SOURCE MATERIAL START

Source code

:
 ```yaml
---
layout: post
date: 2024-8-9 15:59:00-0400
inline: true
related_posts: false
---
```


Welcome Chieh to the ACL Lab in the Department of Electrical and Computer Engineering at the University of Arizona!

SOURCE MATERIAL END

All entries are to be returned word for word.

- _TASK RESPONSE_
Source code

:
 ```yaml
---
layout: post
date: 2024-8-9 15:59:00-0400
inline: true
related_posts: false
---
```


Welcome Chieh to the ACL Lab in the Department of Electrical and Computer Engineering at the University of Arizona!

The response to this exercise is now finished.